START Supplied information

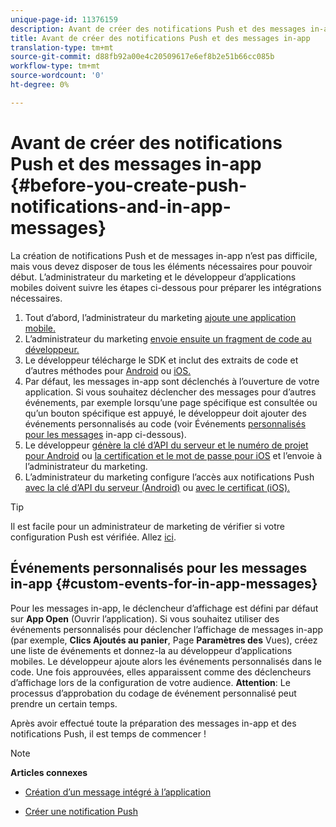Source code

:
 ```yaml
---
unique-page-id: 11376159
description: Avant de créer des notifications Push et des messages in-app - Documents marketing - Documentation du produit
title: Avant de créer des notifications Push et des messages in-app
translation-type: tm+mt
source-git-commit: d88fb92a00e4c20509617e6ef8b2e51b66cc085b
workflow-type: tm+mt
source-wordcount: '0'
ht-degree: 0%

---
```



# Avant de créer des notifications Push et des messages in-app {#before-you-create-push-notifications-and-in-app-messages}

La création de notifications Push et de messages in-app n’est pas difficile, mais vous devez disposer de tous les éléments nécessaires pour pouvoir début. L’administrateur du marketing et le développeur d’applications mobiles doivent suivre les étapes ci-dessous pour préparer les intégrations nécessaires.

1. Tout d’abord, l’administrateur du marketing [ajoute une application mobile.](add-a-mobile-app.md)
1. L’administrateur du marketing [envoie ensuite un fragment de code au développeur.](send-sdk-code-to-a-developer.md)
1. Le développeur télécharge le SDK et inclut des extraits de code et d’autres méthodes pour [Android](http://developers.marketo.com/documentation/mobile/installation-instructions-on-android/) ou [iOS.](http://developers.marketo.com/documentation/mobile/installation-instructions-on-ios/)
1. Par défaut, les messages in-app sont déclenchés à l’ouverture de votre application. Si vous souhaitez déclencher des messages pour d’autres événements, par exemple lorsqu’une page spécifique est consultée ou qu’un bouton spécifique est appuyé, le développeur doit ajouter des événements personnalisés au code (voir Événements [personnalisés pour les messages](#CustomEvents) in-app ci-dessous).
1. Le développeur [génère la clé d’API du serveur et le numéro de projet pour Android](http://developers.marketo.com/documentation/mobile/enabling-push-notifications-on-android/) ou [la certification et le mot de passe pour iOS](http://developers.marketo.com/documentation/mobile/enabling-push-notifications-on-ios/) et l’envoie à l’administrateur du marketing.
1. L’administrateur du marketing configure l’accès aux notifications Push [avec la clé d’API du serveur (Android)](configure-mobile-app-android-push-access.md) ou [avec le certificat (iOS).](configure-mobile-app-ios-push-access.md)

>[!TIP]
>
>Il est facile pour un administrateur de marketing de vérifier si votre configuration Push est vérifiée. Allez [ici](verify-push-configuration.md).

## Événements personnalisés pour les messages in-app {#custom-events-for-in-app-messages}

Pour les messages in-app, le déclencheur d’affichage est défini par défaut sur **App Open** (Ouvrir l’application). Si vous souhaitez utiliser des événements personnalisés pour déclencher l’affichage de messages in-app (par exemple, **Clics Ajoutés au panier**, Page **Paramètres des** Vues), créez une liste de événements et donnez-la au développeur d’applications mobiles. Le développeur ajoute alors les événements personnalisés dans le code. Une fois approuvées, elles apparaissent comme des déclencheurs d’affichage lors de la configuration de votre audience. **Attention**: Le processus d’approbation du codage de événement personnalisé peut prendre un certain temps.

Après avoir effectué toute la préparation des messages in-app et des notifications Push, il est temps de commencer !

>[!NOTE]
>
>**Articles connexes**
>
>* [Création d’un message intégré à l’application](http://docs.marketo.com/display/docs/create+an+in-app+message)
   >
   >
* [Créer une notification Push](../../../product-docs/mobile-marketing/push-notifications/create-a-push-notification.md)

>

END Supplied information
START Supplied information

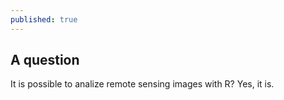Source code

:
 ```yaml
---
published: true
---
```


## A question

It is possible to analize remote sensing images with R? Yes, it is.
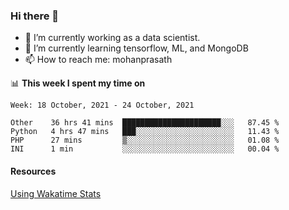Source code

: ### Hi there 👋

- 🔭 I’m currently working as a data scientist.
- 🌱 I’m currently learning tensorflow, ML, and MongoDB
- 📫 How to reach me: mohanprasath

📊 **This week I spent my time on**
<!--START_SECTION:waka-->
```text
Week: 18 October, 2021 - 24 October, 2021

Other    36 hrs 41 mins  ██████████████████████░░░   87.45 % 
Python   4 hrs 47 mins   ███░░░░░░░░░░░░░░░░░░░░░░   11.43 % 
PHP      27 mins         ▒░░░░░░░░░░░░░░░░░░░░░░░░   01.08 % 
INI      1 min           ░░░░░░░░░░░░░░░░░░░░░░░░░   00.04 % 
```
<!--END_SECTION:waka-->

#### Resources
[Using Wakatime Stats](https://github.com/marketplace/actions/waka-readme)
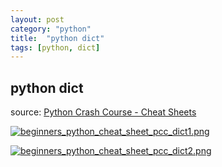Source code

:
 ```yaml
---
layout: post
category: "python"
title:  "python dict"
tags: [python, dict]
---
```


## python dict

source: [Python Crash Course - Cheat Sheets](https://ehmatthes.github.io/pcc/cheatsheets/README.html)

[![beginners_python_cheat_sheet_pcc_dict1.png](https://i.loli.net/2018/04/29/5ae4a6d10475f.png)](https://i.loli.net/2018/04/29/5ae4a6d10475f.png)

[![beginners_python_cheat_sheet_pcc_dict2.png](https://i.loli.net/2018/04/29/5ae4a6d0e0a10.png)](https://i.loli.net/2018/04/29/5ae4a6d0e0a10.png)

END Supplied information

_About this task:_ Every line in the records above that contains the word "developers" should be copied out.

_Expected answer:_
1. Le développeur télécharge le SDK et inclut des extraits de code et d’autres méthodes pour [Android](http://developers.marketo.com/documentation/mobile/installation-instructions-on-android/) ou [iOS.](http://developers.marketo.com/documentation/mobile/installation-instructions-on-ios/)
1. Le développeur [génère la clé d’API du serveur et le numéro de projet pour Android](http://developers.marketo.com/documentation/mobile/enabling-push-notifications-on-android/) ou [la certification et le mot de passe pour iOS](http://developers.marketo.com/documentation/mobile/enabling-push-notifications-on-ios/) et l’envoie à l’administrateur du marketing.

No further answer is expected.